Earth based construction methods such as cob building and rammed earth can also help reduce a sites needs for water. Whilst earth based methods do require water it does not need to be a s pure as required for cement and concrete manufacture, water collected from rain water catchment systems will be perfectly adequate. Any run off generated during the use of earth as the primary material will only contain natural substances and will not damage the local soil if it seeps in. Care should still be taken to prevent run off from falling into nearby streams and rivers to prevent clogging.
Using recycled materials will also cut back on the water used within a build. Water is used throughout the production of construction materials and recycling methods all save on the need for fresh water. An example of this is recycled steel, which uses 40% less water per tonne than new steel. Textiles, paper and glass production all require large amounts of water. Where these materials are used they should be sourced from either re-usable materials already produced, or from recycled sources.

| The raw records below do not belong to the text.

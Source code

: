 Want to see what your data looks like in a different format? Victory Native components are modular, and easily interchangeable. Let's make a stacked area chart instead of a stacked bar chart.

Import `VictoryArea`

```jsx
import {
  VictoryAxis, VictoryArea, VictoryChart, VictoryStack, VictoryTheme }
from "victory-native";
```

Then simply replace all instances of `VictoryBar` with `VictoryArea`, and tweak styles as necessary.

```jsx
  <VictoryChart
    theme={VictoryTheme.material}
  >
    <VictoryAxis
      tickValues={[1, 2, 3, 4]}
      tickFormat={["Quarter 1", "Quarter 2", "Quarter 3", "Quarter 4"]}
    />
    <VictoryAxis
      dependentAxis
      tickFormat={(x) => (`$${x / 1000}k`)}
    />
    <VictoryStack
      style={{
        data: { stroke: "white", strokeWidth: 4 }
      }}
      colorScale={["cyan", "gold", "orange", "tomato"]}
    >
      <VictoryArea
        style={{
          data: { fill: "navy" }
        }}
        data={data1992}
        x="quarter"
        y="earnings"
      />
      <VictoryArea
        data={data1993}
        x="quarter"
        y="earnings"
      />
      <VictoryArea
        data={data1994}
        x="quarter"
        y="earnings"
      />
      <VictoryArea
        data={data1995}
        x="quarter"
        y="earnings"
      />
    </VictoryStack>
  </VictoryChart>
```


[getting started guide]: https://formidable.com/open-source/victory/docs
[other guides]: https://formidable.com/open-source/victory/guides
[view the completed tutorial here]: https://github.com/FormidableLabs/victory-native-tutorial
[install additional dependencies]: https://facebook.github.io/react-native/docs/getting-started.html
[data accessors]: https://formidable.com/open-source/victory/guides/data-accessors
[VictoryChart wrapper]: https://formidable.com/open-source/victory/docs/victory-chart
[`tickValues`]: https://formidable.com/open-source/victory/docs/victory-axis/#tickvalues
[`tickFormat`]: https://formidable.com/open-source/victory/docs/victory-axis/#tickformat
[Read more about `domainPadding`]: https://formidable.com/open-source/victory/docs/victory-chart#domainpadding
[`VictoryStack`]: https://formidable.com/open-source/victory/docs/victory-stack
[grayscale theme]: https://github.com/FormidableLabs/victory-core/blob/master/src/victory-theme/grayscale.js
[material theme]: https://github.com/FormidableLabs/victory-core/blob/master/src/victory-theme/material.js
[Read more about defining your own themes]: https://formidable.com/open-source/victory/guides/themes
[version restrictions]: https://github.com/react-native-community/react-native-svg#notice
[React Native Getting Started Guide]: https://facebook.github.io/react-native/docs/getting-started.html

Larger companies can introduce an education policy to encourage their workforce to help reduce a sites water usage. Leaving hose pipes and water taps running when not required can be a problem around building sites. Using buckets where possible instead of hosepipes will save water.
Making sure the correct mixtures are used in materials. These are all things which, although simple, when instilled into every member of staff can have a profound effect on a site's water consumption. This also applies to the office staff of an organisation Stringent recycling methods should be in place both at on and off site facilities, to ensure the least amount of water waste is produced. For example dual-flushing toilets fitted into all company buildings, rain and greywater catchment systems etc.
Vehicles should be maintained to the highest standard to allow them to run as efficiently as possible. Leaking oil and coolant can have a profound negative effect on the local environment if it reaches the groundwater of a site.
One litre of oil can contaminate one million litres of water so it is especially essential for sites located next to streams that vehicles do not leak and that any oil or water drained from them during maintenance is disposed of safely and through the right channels.
Landscaping should be kept to a bare minimum in order to reduce the risk of harming the local environment and watercourses. Where possible existing vegetation should be left to prevent the soil from drying out, which is a hidden form of site water usage. Using bags filled with wood chips and other natural materials around the edge of dug trenches will help shelter the exposed earth from the sun and prevent drying out as well as providing a supporting wall to the soil.
Water usage in construction will vary substantially between projects depending on the size and type of the building as well as the materials used. Where water conservation is key intensive building materials such as concrete should not be used and alternative methods sought. The result of reducing water use in the construction industry will have a result on society as a whole by being aware of water efficiency from the early stages of a building's life.
An attitude of water conservation will continue throughout the building's life-cycle. Knowing a building was constructed using the minimum amount of water possible will allow individuals and large corporations to know that they have made a difference in keeping this essential natural resource readily available for the future.